Relationship of Forces

[Little Bang]

I understand that the electromagnetic, strong and weak nuclear forces have been united. Can anyone tell me, with out using math, what is that relationship?

[Qfwfq]

It isn't easy to explain the Standard Model, spontaneous symmetry breaking, Goldstone bosons and the Weinberg angle without using math. Would a spot of linear algebra be too mathematical for you?

[Little Bang]

I can handle the linear algebra Q, mabye that will help.

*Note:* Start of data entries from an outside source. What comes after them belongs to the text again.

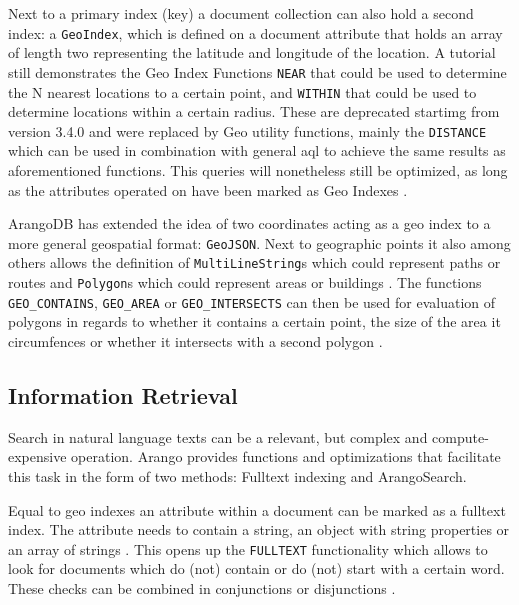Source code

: Next to a primary index (key) a document collection can also hold a second index: a \texttt{GeoIndex}, which is defined on a document attribute that holds an array of length two representing the latitude and longitude of the location. A tutorial \parencite{GeoTut} still demonstrates the Geo Index Functions \texttt{NEAR} that could be used to determine the N nearest locations to a certain point, and \texttt{WITHIN} that could be used to determine locations within a certain radius.
These are deprecated startimg from version 3.4.0 and were replaced by Geo utility functions, mainly the \texttt{DISTANCE} which can be used in combination with general \gls{aql} to achieve the same results as aforementioned functions. This queries will nonetheless still be optimized, as long as the attributes operated on have been marked as Geo Indexes \parencite{GeoFunc}.

ArangoDB has extended the idea of two coordinates acting as a geo index to a more general geospatial format: \texttt{GeoJSON}. Next to geographic points it also among others allows the definition of \texttt{MultiLineString}s which could represent paths or routes and \texttt{Polygon}s which could represent areas or buildings \parencite{GeoJSON}.
The functions \texttt{GEO\_CONTAINS}, \texttt{GEO\_AREA} or \texttt{GEO\_INTERSECTS} can then be used for evaluation of polygons in regards to whether it contains a certain point, the size of the area it circumfences or whether it intersects with a second polygon \parencite{GeoFunc}.

\subsection{Information Retrieval}

Search in natural language texts can be a relevant, but complex and compute-expensive operation. Arango provides functions and optimizations that facilitate this task in the form of two methods: Fulltext indexing and ArangoSearch.

Equal to geo indexes an attribute within a document can be marked as a fulltext index. The attribute needs to contain a string, an object with string properties or an array of strings \parencite{FulltextIndex}. This opens up the \texttt{FULLTEXT} functionality which allows to look for documents which do (not) contain or do (not) start with a certain word. These checks can be combined in conjunctions or disjunctions \parencite{FulltextFunc}.

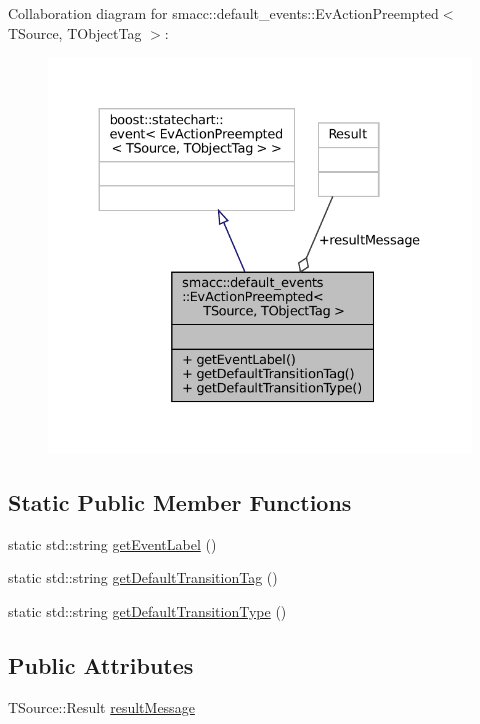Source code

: Collaboration diagram for smacc\+:\+:default\+\_\+events\+:\+:Ev\+Action\+Preempted$<$ T\+Source, T\+Object\+Tag $>$\+:
\nopagebreak
\begin{figure}[H]
\begin{center}
\leavevmode
\includegraphics[width=330pt]{structsmacc_1_1default__events_1_1EvActionPreempted__coll__graph}
\end{center}
\end{figure}
\subsection*{Static Public Member Functions}
\begin{DoxyCompactItemize}
\item 
static std\+::string \hyperlink{structsmacc_1_1default__events_1_1EvActionPreempted_ae872ff61b26c07446358f41be00c8f59}{get\+Event\+Label} ()
\item 
static std\+::string \hyperlink{structsmacc_1_1default__events_1_1EvActionPreempted_a71e953e6cd08d825c85ffca7819a0145}{get\+Default\+Transition\+Tag} ()
\item 
static std\+::string \hyperlink{structsmacc_1_1default__events_1_1EvActionPreempted_a29edbbf19a68ab8930f2f3664c45c9e7}{get\+Default\+Transition\+Type} ()
\end{DoxyCompactItemize}
\subsection*{Public Attributes}
\begin{DoxyCompactItemize}
\item 
T\+Source\+::\+Result \hyperlink{structsmacc_1_1default__events_1_1EvActionPreempted_a38f3c09c9c672b82b08ea5ff2085280e}{result\+Message}
\end{DoxyCompactItemize}


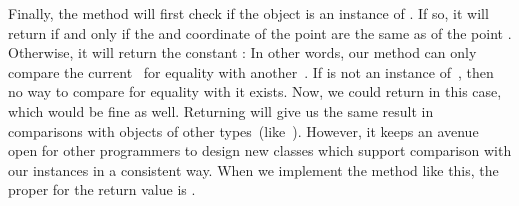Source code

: Finally, the  method will first check if the  object is an instance of .
If so, it will return  if and only if the  and  coordinate of the  point are the same as of the point .
Otherwise, it will return the constant :%
%
%
%
In other words, our  method can only compare the current~ for equality with another~.
If  is not an instance of~, then no way to compare for equality with it exists.
Now, we could return  in this case, which would be fine as well.
Returning  will give us the same result in comparisons with objects of other types~(like~).
However, it keeps an avenue open for other programmers to design new classes which support comparison with our  instances in a consistent way.
When we implement the  method like this, the proper  for the return value is .


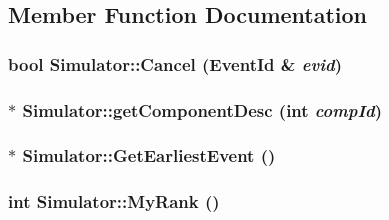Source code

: \subsection{Member Function Documentation}
\hypertarget{classSimulator_f85320c35a3ef59e17244e53047a4501}{
\subsubsection[{Cancel}]{\setlength{\rightskip}{0pt plus 5cm}bool Simulator::Cancel ({\bf EventId} \& {\em evid})}}
\label{classSimulator_f85320c35a3ef59e17244e53047a4501}


\hypertarget{classSimulator_664a4bdb8925e0251e94131192743ff2}{
\subsubsection[{getComponentDesc}]{ $\ast$ Simulator::getComponentDesc (int {\em compId})}}
\label{classSimulator_664a4bdb8925e0251e94131192743ff2}


\hypertarget{classSimulator_766aee01e48e500f84af435626ab7004}{
\subsubsection[{GetEarliestEvent}]{ $\ast$ Simulator::GetEarliestEvent ()}}
\label{classSimulator_766aee01e48e500f84af435626ab7004}


\hypertarget{classSimulator_80bffbd51839958866ddd16fde614ecf}{
\subsubsection[{MyRank}]{\setlength{\rightskip}{0pt plus 5cm}int Simulator::MyRank ()}}
\label{classSimulator_80bffbd51839958866ddd16fde614ecf}


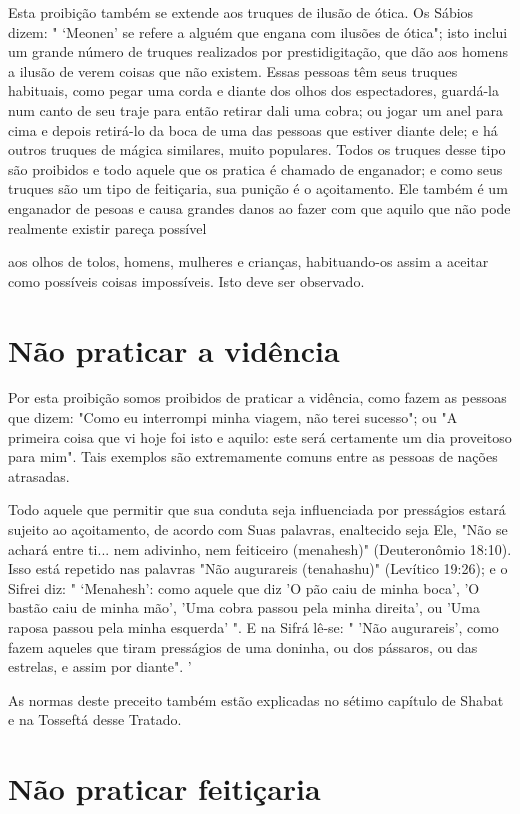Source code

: \begin{itemize}
\begin{enumrate}
\begin{itemize}
\begin{itemize}
\begin{itemize}
Esta proibição também se extende aos truques de ilusão de ótica. Os
Sábios dizem: " `Meonen' se refere a alguém que engana com ilusões de
óti­ca"; isto inclui um grande número de truques realizados por
prestidigitação, que dão aos homens a ilusão de verem coisas que não
existem. Essas pessoas têm seus truques habituais, como pegar uma corda
e diante dos olhos dos es­pectadores, guardá-la num canto de seu traje
para então retirar dali uma cobra; ou jogar um anel para cima e depois
retirá-lo da boca de uma das pessoas que estiver diante dele; e há
outros truques de mágica similares, muito populares. Todos os truques
desse tipo são proibidos e todo aquele que os pratica é cha­mado de
enganador; e como seus truques são um tipo de feitiçaria, sua punição é
o açoitamento. Ele também é um enganador de pesoas e causa grandes
da­nos ao fazer com que aquilo que não pode realmente existir pareça
possível


aos olhos de tolos, homens, mulheres e crianças, habituando-os assim a
aceitar como possíveis coisas impossíveis. Isto deve ser observado.

\section{Não praticar a vidência}

Por esta proibição somos proibidos de praticar a vidência, como fa­zem
as pessoas que dizem: "Como eu interrompi minha viagem, não terei
su­cesso"; ou "A primeira coisa que vi hoje foi isto e aquilo: este será
certamente um dia proveitoso para mim". Tais exemplos são extremamente
comuns entre as pessoas de nações atrasadas.

Todo aquele que permitir que sua conduta seja influenciada por
pres­ságios estará sujeito ao açoitamento, de acordo com Suas palavras,
enaltecido seja Ele, "Não se achará entre ti... nem adivinho, nem
feiticeiro (menahesh)" (Deuteronômio 18:10). Isso está repetido nas
palavras "Não augurareis (tena­hashu)" (Levítico 19:26); e o Sifrei diz:
" `Menahesh': como aquele que diz 'O pão caiu de minha boca', 'O bastão
caiu de minha mão', 'Uma cobra passou pela minha direita', ou 'Uma
raposa passou pela minha esquerda' ". E na Sifrá lê-se: " 'Não
augurareis', como fazem aqueles que tiram presságios de uma do­ninha, ou
dos pássaros, ou das estrelas, e assim por diante". '

As normas deste preceito também estão explicadas no sétimo capí­tulo de
Shabat e na Tosseftá desse Tratado.

\section{Não praticar feitiçaria}


\end{itemize}
\end{itemize}
\end{itemize}
\end{enumrate}
\end{itemize}
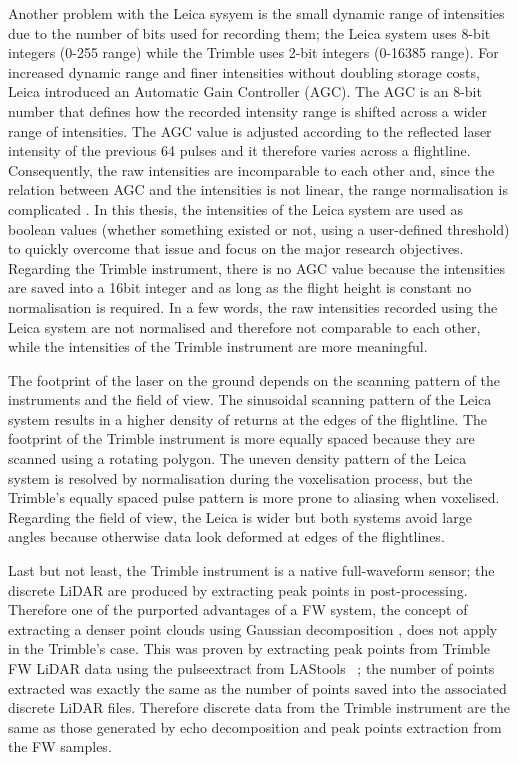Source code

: \documentclass{subfiles}
\begin{document}
	\par Another problem with the Leica sysyem is the small dynamic range of intensities due to the number of bits used for recording them; the Leica system uses 8-bit integers (0-255 range) while the Trimble uses 2-bit integers (0-16385 range). For increased dynamic range and finer intensities without doubling storage costs, Leica introduced an Automatic Gain Controller (AGC). The AGC is an 8-bit number that defines how the recorded intensity range is shifted across a wider range of intensities. The AGC value is adjusted according to the reflected laser intensity of the previous 64 pulses and it therefore varies across a flightline. Consequently, the raw intensities are incomparable to each other and, since the relation between AGC and the intensities is not linear, the range normalisation is complicated \cite{Lehner2011}\cite{Korpela2010}. In this thesis, the intensities of the Leica system are used as boolean values (whether something existed or not, using a user-defined threshold) to quickly overcome that issue and focus on the major research objectives. Regarding the Trimble instrument, there is no AGC value because the intensities are saved into a 16bit integer and as long as the flight height is constant no normalisation is required. In a few words, the raw intensities recorded using the Leica system are not normalised and therefore not comparable to each other, while the intensities of the Trimble instrument are more meaningful. 
	
	\par The footprint of the laser on the ground depends on the scanning pattern of the instruments and the field of view. The sinusoidal scanning pattern of the Leica system results in a higher density of returns at the edges of the flightline. The footprint of the Trimble instrument is more equally spaced because they are scanned using a rotating polygon. The uneven density pattern of the Leica system is resolved by normalisation during the voxelisation process, but the Trimble's equally spaced pulse pattern is more prone to aliasing when voxelised. Regarding the field of view, the Leica is wider but both systems avoid large angles because otherwise data look deformed at edges of the flightlines. 
	
	\par Last but not least, the Trimble instrument is a native full-waveform sensor; the discrete LiDAR are produced by extracting peak points in post-processing. Therefore one of the purported advantages of a FW system, the concept of extracting a denser point clouds using Gaussian decomposition \cite{Wanger2004}, does not apply in the Trimble's case.  This was proven by extracting peak points from Trimble FW LiDAR data using the pulseextract from LAStools ~\cite{LAStools}; the number of points extracted was exactly the same as the number of points saved into the associated discrete LiDAR files. Therefore discrete data from the Trimble instrument are the same as those generated by echo decomposition and peak points extraction from the FW samples. 
	
\end{document}
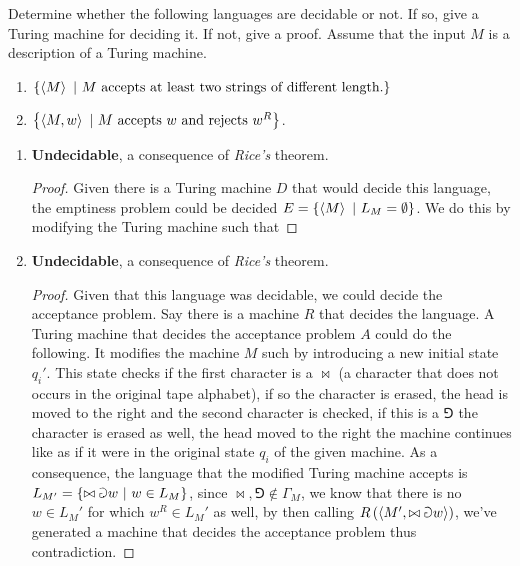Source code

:\documentclass{article}
\begin{document}
\begin{exercise}
Determine whether the following languages are decidable or not. If so, give a Turing machine for deciding it. If not, give a proof. Assume that the input $M$ is a description of a Turing machine.
\begin{enumerate}
 \item $\left\{ \left\langle M \right\rangle\ |\ \mbox{$M$ accepts at least two strings of different length.} \right\}$
 \item $\left\{ \left\langle M,w \right\rangle\ |\ \mbox{$M$ accepts $w$ and rejects $w^R$} \right\}$.
\end{enumerate}
\end{exercise}
\begin{answer}
\begin{enumerate}
 \item \textbf{Undecidable}, a consequence of \emph{Rice's} theorem.
 \begin{proof}
  Given there is a Turing machine $D$ that would decide this language, the emptiness problem could be decided $E=\left\{ \left\langle M \right\rangle\ |\ L_M=\emptyset \right\}$. We do this by modifying the Turing machine such that 
 \end{proof}
 \item \textbf{Undecidable}, a consequence of \emph{Rice's} theorem.
 \begin{proof}Given that this language was decidable, we could decide the acceptance problem. Say there is a machine $R$ that decides the language. A Turing machine that decides the acceptance problem $A$ could do the following. It modifies the machine $M$ such by introducing a new initial state $q_i'$. This state checks if the first character is a $\bowtie$ (a character that does not occurs in the original tape alphabet), if so the character is erased, the head is moved to the right and the second character is checked, if this is a $\Game$ the character is erased as well, the head moved to the right the machine continues like as if it were in the original state $q_i$ of the given machine. As a consequence, the language that the modified Turing machine accepts is $L_{M'}=\left\{ \bowtie\Game w\ |\ w\in L_M \right\}$, since $\bowtie,\Game\notin\Gamma_M$, we know that there is no $w\in L_M'$ for which $w^R\in L_M'$ as well, by then calling $R\left( \left\langle M',\bowtie\Game w \right\rangle \right)$, we've generated a machine that decides the acceptance problem thus contradiction.\end{proof}
\end{enumerate}
\end{answer}
\end{document}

I guess what I'm looking for is something like the relationship between energy and matter where C is that relationship

[Erasmus00]

I understand that the electromagnetic, strong and weak nuclear forces have been united. Can anyone tell me, with out using math, what is that relationship?

 

I'll try and start with electric and magnetic forces. I'm assuming you know that an electric field acts on a charged particle, while a magnetic field acts on a moving charged particle.

 

Consider the simple case of a uniform magnetic field in all of space and a slow moving particle traveling in that field. It undergoes some acceleration due to the force of a magnetic field.

 

Now, imagine that you are riding along on top of the charge. In this case, it looks to you like the charge isn't moving, but the magnetic field somehow is. This "moving magnetic field" creates a force on your stationary charge, i.e. this field is an electric field. (you must experience the same force, because the principle of relativity tells you that physics cannot be frame dependant).

 

This would be much easier to do with pictures, but I hope you get the idea that electric and magnetic fields change into one another depending on frame of reference. This implies they are just different aspects of the same thing.

-Will

[Qfwfq]

I guess what I'm looking for is something like the relationship between energy and matter where C is that relationship

That seems more like special relativity than the standard model.

 

The crux is that mass is energy. In natural units, c = 1 because a second is a "length" equal to 300 million metres but in a timelike direction, instead of spacelike. In this way the famous formula is really E = m, and it's just the p = 0 case of:

 

m^2 = E^2 - p^2.

 

Mass is a scalar (in Minkowskian geometry), m^2 is the scalar product of the energy-momentum 4-vector (according to the Minkowski metric). This differs from a 4-D Euclidean metric by having the time-time component of opposite sign to the other three diagonal elements.

 

E is called the total energy, it is the sum of rest energy plus kinetic energy where the rest energy is the mass. This is an equation concerning a free particle, no potential energy, it simply gives the relation between energy, 3-momentum and mass.

 

Note that in a Lorentz-covariant treatment, the gamma factor is in the 4-vector components, so the p is actually Newton's momentum divided by the usual root of 1 - v^2. If you write it the way Einstein and Planck did you get the increasing mass that people still talk about but which isn't a good 4-tensor notaion; mass is a scalar and isn't dependant on velocity. It's the total energy that increases.

 

Mass is therefore the energy a body is "made of", at rest with the observer, and comprises any internal kinetic and potential terms so that it isn't exactly equal to the sum of the masses of constituent particles. A piece of iron has a slightly greater mass when it is hot because of the greater kinetic energy of its parts (according to the centre of mass coordinates). Also, it would take energy to evaporate the iron atoms, therefore the mass of the piece of iron isn't exactly equal to that of the same atoms in the vapour state, even at the same temperature. The same goes for atoms (that's how chemical reactions can be exothermic or endothermic) and the same goes for atomic nuclei (that's how atom bombs work).

[Little Bang]

It seems like your say that the equation E = MC^2 is not truely an equality. Tell me if I'm wrong, but I thought that the annhilation of a particle anti-particle exactly fit the equation?

[Qfwfq]

It's an equality for p = 0.

 

For e- e+ anihilation, the nearst to exact you can do, in the c. m. coordinates, is the ground state of the positronium atom (if it can be called the "ground state" as it isn't stable, but you know what I mean). No atom has a mass exactly equal to the sum of masses. It is, however, a difference of few eV. For colliding e- and e+, the cross section is tiny but not exactly zero, anyway the photons would have a greater energy in the c. m. system.

[InfiniteNow]

No atom has a mass exactly equal to the sum of masses. It is, however, a difference of few eV.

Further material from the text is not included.